Пьер находился в продолжение последних двух, уединенно проведенных дней в кабинете Иосифа Алексеевича в состоянии, близком к сумашествию. Всем существом его овладела одна, неотвязная мысль – мысль о деле, которое он должен был совершить. Он сам не знал, как и когда овладела им эта мысль, но мысль эта овладела им так, что он ничего не помнил из прошедшего, ничего не понимал из настоящего, что всё, что он видел и слышал, проходило перед ним, как во сне, и что только одна эта минута неизбежного будущего поступка поглощала всё его внимание. Сначала он, как бы шутя, сказал себе, убегая из дома, что он мог бы остаться в Москве и принять с народом участие в защите столицы; потом ему смутно представилась другая мысль в связи с кабалистическим значением своего имени, потом он, на всякий случай, достал себе кафтан и пистолет. И в тот день, когда он вернулся вместе с народом из-за Трехгорной заставы, убедившись, что защищать Москву не будут, и положил заряженный пистолет на стол, он почувствовал, что дело, представлявшееся ему прежде только возможным, теперь было неизбежно.

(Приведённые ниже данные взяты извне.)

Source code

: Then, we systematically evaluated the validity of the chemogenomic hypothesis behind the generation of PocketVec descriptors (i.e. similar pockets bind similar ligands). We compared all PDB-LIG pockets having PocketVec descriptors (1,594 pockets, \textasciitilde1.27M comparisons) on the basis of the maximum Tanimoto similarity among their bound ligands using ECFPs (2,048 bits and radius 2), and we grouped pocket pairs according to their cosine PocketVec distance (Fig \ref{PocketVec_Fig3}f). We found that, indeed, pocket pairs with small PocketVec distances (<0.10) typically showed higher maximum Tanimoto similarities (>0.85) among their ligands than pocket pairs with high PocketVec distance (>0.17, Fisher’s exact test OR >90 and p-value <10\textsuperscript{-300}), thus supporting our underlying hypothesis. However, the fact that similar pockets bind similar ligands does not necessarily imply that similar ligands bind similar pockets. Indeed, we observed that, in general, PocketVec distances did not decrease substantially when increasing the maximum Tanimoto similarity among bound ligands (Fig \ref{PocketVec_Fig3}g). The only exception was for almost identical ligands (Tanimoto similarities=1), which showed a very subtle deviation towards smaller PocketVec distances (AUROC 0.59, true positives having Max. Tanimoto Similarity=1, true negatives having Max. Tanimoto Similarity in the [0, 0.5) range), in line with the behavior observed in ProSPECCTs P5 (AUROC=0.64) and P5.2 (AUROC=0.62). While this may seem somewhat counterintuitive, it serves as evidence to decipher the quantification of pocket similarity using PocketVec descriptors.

Представление того студента в Вене в 1809-м году, который покушался на жизнь Бонапарта и был казнен, беспрестанно возникало в воображении Пьера. И то, что при исполнении своего намерения он рисковал жизнью, еще более возбуждало Пьера.
«Да, один за всех я должен совершить или погибнуть, – думал Пьер.[2690] – Да, я подойду… вот так». Пьер встал, взял в руки пистолет и прицелился в угол шкафа. – Не я, а рука провидения казнит тебя, – проговорил Пьер слова, которые он намерен был сказать Наполеону, убивая его. – Ну что ж, берите, казните меня, – говорил дальше Пьер, принимая покорную позу. Вообще Пьер в своих мечтаниях не представлял себе живо ни смерти, ни даже раны, которую он нанесет Наполеону, но представлял себе[2691] с необыкновенной яркостью и с грустным наслаждением свою погибель и свое геройское мужество при перенесении казни.[2692]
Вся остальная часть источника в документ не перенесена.